■ **TASK TO CARRY OUT**: Transcribe the records below exactly.

■ **RECORDS FOR THIS TASK**:
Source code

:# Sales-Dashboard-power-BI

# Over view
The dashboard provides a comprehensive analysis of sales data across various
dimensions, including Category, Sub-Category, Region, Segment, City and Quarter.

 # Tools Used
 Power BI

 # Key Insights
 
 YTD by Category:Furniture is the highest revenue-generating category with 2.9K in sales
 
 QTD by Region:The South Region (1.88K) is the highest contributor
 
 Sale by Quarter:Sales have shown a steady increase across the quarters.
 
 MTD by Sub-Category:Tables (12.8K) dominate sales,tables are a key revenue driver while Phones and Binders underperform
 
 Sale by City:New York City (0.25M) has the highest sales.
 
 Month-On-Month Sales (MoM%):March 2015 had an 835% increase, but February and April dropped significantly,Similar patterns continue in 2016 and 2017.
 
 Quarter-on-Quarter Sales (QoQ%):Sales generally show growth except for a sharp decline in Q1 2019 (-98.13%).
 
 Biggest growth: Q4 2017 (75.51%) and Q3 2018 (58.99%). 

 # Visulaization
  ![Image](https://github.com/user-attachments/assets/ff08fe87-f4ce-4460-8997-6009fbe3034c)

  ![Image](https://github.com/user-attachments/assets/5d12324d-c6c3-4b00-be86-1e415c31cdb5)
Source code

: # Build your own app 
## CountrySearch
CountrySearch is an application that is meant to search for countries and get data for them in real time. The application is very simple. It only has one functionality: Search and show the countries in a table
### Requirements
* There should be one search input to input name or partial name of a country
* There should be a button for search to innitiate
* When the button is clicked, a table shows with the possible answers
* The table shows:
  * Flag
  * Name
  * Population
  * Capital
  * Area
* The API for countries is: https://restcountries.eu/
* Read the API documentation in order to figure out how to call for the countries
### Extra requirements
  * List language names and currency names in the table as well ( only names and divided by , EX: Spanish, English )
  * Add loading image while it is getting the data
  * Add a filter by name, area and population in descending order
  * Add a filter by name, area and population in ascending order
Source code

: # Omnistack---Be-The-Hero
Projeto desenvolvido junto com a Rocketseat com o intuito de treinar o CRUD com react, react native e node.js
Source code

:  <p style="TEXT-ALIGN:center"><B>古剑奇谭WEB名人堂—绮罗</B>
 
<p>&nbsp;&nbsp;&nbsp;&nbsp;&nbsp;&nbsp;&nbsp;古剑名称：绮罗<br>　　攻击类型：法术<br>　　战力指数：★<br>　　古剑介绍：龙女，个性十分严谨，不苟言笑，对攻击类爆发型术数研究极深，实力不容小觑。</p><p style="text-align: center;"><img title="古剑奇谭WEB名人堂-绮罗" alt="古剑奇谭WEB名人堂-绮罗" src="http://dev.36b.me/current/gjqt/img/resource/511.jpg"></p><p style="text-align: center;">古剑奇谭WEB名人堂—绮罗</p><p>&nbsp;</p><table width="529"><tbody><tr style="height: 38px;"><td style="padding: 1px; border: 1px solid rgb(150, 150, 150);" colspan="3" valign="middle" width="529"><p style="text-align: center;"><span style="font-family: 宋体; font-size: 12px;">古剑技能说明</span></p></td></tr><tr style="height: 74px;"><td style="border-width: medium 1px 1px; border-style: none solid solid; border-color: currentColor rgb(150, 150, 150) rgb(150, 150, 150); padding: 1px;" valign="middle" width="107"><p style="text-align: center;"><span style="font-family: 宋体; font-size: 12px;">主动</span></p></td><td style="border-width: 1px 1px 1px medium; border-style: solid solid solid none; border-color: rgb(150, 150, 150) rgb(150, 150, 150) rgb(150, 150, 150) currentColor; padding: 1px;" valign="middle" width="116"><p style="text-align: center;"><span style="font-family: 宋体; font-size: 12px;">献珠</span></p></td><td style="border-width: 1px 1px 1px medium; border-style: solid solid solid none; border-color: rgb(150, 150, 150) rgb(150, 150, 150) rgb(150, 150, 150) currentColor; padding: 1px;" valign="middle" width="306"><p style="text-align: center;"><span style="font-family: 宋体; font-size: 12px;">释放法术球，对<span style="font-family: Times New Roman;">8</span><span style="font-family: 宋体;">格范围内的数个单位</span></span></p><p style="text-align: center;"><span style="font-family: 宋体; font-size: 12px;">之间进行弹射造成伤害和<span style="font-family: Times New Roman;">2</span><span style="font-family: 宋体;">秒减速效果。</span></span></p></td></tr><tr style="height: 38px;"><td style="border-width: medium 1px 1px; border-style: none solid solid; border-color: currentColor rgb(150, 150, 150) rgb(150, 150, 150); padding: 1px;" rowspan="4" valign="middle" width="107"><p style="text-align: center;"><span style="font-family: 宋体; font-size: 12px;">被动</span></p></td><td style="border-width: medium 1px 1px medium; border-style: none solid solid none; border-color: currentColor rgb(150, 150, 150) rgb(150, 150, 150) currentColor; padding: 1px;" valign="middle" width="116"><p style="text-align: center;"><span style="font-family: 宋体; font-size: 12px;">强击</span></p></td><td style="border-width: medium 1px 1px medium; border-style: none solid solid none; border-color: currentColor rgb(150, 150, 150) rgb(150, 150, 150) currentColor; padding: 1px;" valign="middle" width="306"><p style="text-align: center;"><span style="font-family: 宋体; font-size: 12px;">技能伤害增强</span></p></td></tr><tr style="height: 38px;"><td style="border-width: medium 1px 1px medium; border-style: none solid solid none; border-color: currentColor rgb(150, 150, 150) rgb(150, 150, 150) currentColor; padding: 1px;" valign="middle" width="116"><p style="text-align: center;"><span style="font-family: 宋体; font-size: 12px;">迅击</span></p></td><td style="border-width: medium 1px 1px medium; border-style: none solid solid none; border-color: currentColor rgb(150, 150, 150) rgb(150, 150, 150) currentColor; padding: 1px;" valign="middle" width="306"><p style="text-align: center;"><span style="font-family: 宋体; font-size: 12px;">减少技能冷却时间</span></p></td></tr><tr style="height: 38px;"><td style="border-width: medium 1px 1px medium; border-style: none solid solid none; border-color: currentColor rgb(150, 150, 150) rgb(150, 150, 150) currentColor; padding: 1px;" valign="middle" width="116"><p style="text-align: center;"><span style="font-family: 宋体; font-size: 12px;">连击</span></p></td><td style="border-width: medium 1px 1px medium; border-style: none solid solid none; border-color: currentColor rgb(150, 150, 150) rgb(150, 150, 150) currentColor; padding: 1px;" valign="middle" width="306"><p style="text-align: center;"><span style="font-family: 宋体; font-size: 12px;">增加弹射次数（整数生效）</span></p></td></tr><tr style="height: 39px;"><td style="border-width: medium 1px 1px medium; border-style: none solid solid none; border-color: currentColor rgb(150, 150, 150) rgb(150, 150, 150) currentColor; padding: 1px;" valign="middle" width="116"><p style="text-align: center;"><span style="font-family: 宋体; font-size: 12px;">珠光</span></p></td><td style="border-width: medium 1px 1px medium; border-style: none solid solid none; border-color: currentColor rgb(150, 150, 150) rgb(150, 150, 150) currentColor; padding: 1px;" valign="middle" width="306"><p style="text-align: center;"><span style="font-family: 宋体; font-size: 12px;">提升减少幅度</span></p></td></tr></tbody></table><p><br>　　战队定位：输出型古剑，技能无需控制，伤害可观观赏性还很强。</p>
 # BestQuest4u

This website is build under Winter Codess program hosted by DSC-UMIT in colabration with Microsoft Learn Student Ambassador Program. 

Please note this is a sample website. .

■ **SOLUTION**:
Source code

:# Sales-Dashboard-power-BI

# Over view
The dashboard provides a comprehensive analysis of sales data across various
dimensions, including Category, Sub-Category, Region, Segment, City and Quarter.

 # Tools Used
 Power BI

 # Key Insights
 
 YTD by Category:Furniture is the highest revenue-generating category with 2.9K in sales
 
 QTD by Region:The South Region (1.88K) is the highest contributor
 
 Sale by Quarter:Sales have shown a steady increase across the quarters.
 
 MTD by Sub-Category:Tables (12.8K) dominate sales,tables are a key revenue driver while Phones and Binders underperform
 
 Sale by City:New York City (0.25M) has the highest sales.
 
 Month-On-Month Sales (MoM%):March 2015 had an 835% increase, but February and April dropped significantly,Similar patterns continue in 2016 and 2017.
 
 Quarter-on-Quarter Sales (QoQ%):Sales generally show growth except for a sharp decline in Q1 2019 (-98.13%).
 
 Biggest growth: Q4 2017 (75.51%) and Q3 2018 (58.99%). 

 # Visulaization
  ![Image](https://github.com/user-attachments/assets/ff08fe87-f4ce-4460-8997-6009fbe3034c)

  ![Image](https://github.com/user-attachments/assets/5d12324d-c6c3-4b00-be86-1e415c31cdb5)
Source code

: # Build your own app 
## CountrySearch
CountrySearch is an application that is meant to search for countries and get data for them in real time. The application is very simple. It only has one functionality: Search and show the countries in a table
### Requirements
* There should be one search input to input name or partial name of a country
* There should be a button for search to innitiate
* When the button is clicked, a table shows with the possible answers
* The table shows:
  * Flag
  * Name
  * Population
  * Capital
  * Area
* The API for countries is: https://restcountries.eu/
* Read the API documentation in order to figure out how to call for the countries
### Extra requirements
  * List language names and currency names in the table as well ( only names and divided by , EX: Spanish, English )
  * Add loading image while it is getting the data
  * Add a filter by name, area and population in descending order
  * Add a filter by name, area and population in ascending order
Source code

: # Omnistack---Be-The-Hero
Projeto desenvolvido junto com a Rocketseat com o intuito de treinar o CRUD com react, react native e node.js
Source code

:  <p style="TEXT-ALIGN:center"><B>古剑奇谭WEB名人堂—绮罗</B>
 
<p>&nbsp;&nbsp;&nbsp;&nbsp;&nbsp;&nbsp;&nbsp;古剑名称：绮罗<br>　　攻击类型：法术<br>　　战力指数：★<br>　　古剑介绍：龙女，个性十分严谨，不苟言笑，对攻击类爆发型术数研究极深，实力不容小觑。</p><p style="text-align: center;"><img title="古剑奇谭WEB名人堂-绮罗" alt="古剑奇谭WEB名人堂-绮罗" src="http://dev.36b.me/current/gjqt/img/resource/511.jpg"></p><p style="text-align: center;">古剑奇谭WEB名人堂—绮罗</p><p>&nbsp;</p><table width="529"><tbody><tr style="height: 38px;"><td style="padding: 1px; border: 1px solid rgb(150, 150, 150);" colspan="3" valign="middle" width="529"><p style="text-align: center;"><span style="font-family: 宋体; font-size: 12px;">古剑技能说明</span></p></td></tr><tr style="height: 74px;"><td style="border-width: medium 1px 1px; border-style: none solid solid; border-color: currentColor rgb(150, 150, 150) rgb(150, 150, 150); padding: 1px;" valign="middle" width="107"><p style="text-align: center;"><span style="font-family: 宋体; font-size: 12px;">主动</span></p></td><td style="border-width: 1px 1px 1px medium; border-style: solid solid solid none; border-color: rgb(150, 150, 150) rgb(150, 150, 150) rgb(150, 150, 150) currentColor; padding: 1px;" valign="middle" width="116"><p style="text-align: center;"><span style="font-family: 宋体; font-size: 12px;">献珠</span></p></td><td style="border-width: 1px 1px 1px medium; border-style: solid solid solid none; border-color: rgb(150, 150, 150) rgb(150, 150, 150) rgb(150, 150, 150) currentColor; padding: 1px;" valign="middle" width="306"><p style="text-align: center;"><span style="font-family: 宋体; font-size: 12px;">释放法术球，对<span style="font-family: Times New Roman;">8</span><span style="font-family: 宋体;">格范围内的数个单位</span></span></p><p style="text-align: center;"><span style="font-family: 宋体; font-size: 12px;">之间进行弹射造成伤害和<span style="font-family: Times New Roman;">2</span><span style="font-family: 宋体;">秒减速效果。</span></span></p></td></tr><tr style="height: 38px;"><td style="border-width: medium 1px 1px; border-style: none solid solid; border-color: currentColor rgb(150, 150, 150) rgb(150, 150, 150); padding: 1px;" rowspan="4" valign="middle" width="107"><p style="text-align: center;"><span style="font-family: 宋体; font-size: 12px;">被动</span></p></td><td style="border-width: medium 1px 1px medium; border-style: none solid solid none; border-color: currentColor rgb(150, 150, 150) rgb(150, 150, 150) currentColor; padding: 1px;" valign="middle" width="116"><p style="text-align: center;"><span style="font-family: 宋体; font-size: 12px;">强击</span></p></td><td style="border-width: medium 1px 1px medium; border-style: none solid solid none; border-color: currentColor rgb(150, 150, 150) rgb(150, 150, 150) currentColor; padding: 1px;" valign="middle" width="306"><p style="text-align: center;"><span style="font-family: 宋体; font-size: 12px;">技能伤害增强</span></p></td></tr><tr style="height: 38px;"><td style="border-width: medium 1px 1px medium; border-style: none solid solid none; border-color: currentColor rgb(150, 150, 150) rgb(150, 150, 150) currentColor; padding: 1px;" valign="middle" width="116"><p style="text-align: center;"><span style="font-family: 宋体; font-size: 12px;">迅击</span></p></td><td style="border-width: medium 1px 1px medium; border-style: none solid solid none; border-color: currentColor rgb(150, 150, 150) rgb(150, 150, 150) currentColor; padding: 1px;" valign="middle" width="306"><p style="text-align: center;"><span style="font-family: 宋体; font-size: 12px;">减少技能冷却时间</span></p></td></tr><tr style="height: 38px;"><td style="border-width: medium 1px 1px medium; border-style: none solid solid none; border-color: currentColor rgb(150, 150, 150) rgb(150, 150, 150) currentColor; padding: 1px;" valign="middle" width="116"><p style="text-align: center;"><span style="font-family: 宋体; font-size: 12px;">连击</span></p></td><td style="border-width: medium 1px 1px medium; border-style: none solid solid none; border-color: currentColor rgb(150, 150, 150) rgb(150, 150, 150) currentColor; padding: 1px;" valign="middle" width="306"><p style="text-align: center;"><span style="font-family: 宋体; font-size: 12px;">增加弹射次数（整数生效）</span></p></td></tr><tr style="height: 39px;"><td style="border-width: medium 1px 1px medium; border-style: none solid solid none; border-color: currentColor rgb(150, 150, 150) rgb(150, 150, 150) currentColor; padding: 1px;" valign="middle" width="116"><p style="text-align: center;"><span style="font-family: 宋体; font-size: 12px;">珠光</span></p></td><td style="border-width: medium 1px 1px medium; border-style: none solid solid none; border-color: currentColor rgb(150, 150, 150) rgb(150, 150, 150) currentColor; padding: 1px;" valign="middle" width="306"><p style="text-align: center;"><span style="font-family: 宋体; font-size: 12px;">提升减少幅度</span></p></td></tr></tbody></table><p><br>　　战队定位：输出型古剑，技能无需控制，伤害可观观赏性还很强。</p>
 # BestQuest4u

This website is build under Winter Codess program hosted by DSC-UMIT in colabration with Microsoft Learn Student Ambassador Program. 

Please note this is a sample website. .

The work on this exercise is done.